[Start of section]

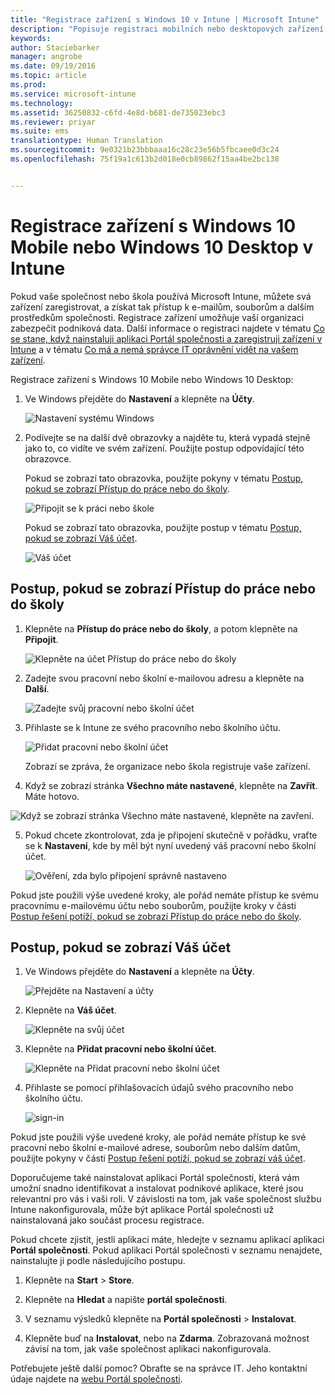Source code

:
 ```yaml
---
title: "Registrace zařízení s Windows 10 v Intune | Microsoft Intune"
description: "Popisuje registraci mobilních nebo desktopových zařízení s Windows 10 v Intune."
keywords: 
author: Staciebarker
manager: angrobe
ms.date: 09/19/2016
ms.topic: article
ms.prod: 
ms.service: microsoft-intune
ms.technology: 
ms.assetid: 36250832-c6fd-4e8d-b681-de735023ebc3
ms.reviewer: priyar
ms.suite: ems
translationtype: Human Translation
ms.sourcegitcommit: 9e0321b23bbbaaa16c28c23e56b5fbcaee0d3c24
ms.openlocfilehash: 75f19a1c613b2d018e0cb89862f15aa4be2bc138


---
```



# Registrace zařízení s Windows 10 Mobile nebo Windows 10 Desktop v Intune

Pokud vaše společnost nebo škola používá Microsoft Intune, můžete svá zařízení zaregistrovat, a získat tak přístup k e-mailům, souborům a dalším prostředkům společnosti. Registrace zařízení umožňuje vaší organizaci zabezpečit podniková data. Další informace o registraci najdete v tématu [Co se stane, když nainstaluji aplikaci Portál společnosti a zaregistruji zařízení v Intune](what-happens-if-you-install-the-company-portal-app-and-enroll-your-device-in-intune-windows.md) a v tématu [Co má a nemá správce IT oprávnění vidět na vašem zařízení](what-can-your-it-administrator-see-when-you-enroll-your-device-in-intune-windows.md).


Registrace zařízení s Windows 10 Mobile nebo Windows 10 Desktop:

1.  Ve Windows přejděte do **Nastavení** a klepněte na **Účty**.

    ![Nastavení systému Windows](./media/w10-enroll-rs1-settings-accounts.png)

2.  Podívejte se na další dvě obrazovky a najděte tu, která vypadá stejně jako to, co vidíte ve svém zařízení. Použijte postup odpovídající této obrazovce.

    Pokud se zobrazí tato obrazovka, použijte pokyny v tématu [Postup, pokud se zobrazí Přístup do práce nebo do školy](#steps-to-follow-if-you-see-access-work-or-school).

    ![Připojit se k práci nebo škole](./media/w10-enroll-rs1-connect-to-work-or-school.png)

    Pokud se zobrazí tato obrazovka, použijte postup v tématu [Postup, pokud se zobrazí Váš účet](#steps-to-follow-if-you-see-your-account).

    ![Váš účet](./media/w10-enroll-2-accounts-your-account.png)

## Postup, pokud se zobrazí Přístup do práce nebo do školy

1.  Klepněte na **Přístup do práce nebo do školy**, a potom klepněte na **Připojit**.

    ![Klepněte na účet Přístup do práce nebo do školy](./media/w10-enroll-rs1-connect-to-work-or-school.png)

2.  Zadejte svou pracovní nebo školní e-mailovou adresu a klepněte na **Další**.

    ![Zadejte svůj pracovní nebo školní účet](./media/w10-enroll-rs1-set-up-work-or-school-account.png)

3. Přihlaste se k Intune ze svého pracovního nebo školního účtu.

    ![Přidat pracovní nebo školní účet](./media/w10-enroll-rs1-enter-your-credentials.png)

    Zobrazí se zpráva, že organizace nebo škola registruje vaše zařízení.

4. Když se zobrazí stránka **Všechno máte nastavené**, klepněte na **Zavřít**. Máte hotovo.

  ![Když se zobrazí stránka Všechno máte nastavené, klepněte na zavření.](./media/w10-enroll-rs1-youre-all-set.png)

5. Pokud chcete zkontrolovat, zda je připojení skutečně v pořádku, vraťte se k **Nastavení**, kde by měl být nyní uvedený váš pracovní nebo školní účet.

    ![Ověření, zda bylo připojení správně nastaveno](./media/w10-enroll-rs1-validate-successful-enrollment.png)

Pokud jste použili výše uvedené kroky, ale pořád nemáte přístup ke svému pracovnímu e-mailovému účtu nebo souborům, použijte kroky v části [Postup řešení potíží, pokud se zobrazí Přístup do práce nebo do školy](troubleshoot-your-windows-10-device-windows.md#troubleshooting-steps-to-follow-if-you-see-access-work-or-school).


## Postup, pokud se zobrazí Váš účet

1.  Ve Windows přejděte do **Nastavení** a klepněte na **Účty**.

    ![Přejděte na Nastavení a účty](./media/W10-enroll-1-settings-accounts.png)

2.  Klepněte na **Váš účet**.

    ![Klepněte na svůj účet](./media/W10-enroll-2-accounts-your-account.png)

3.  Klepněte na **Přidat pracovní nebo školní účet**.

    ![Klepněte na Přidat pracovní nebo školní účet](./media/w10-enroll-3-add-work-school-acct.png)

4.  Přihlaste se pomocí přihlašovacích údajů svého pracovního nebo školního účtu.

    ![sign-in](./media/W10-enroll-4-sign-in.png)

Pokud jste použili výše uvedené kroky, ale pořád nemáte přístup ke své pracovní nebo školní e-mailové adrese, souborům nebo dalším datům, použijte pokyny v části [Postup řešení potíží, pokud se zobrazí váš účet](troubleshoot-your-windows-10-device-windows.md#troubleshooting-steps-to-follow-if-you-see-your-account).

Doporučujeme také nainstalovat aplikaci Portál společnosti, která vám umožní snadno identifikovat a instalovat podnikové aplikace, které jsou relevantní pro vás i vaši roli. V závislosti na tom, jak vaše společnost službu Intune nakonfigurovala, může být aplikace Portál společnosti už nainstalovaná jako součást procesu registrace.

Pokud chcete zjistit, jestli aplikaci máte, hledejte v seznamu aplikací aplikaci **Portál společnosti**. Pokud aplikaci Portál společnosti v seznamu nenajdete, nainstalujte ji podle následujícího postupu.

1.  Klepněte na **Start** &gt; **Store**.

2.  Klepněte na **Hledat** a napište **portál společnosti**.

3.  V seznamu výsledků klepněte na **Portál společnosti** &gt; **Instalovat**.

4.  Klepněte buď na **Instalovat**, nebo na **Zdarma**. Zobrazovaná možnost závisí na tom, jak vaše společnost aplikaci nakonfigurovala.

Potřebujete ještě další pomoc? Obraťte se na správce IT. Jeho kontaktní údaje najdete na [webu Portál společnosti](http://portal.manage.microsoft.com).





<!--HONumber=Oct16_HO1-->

[End of section]

Go through the data, and copy each line in which the word "připojení" appears.

5. Pokud chcete zkontrolovat, zda je připojení skutečně v pořádku, vraťte se k **Nastavení**, kde by měl být nyní uvedený váš pracovní nebo školní účet.
    ![Ověření, zda bylo připojení správně nastaveno](./media/w10-enroll-rs1-validate-successful-enrollment.png)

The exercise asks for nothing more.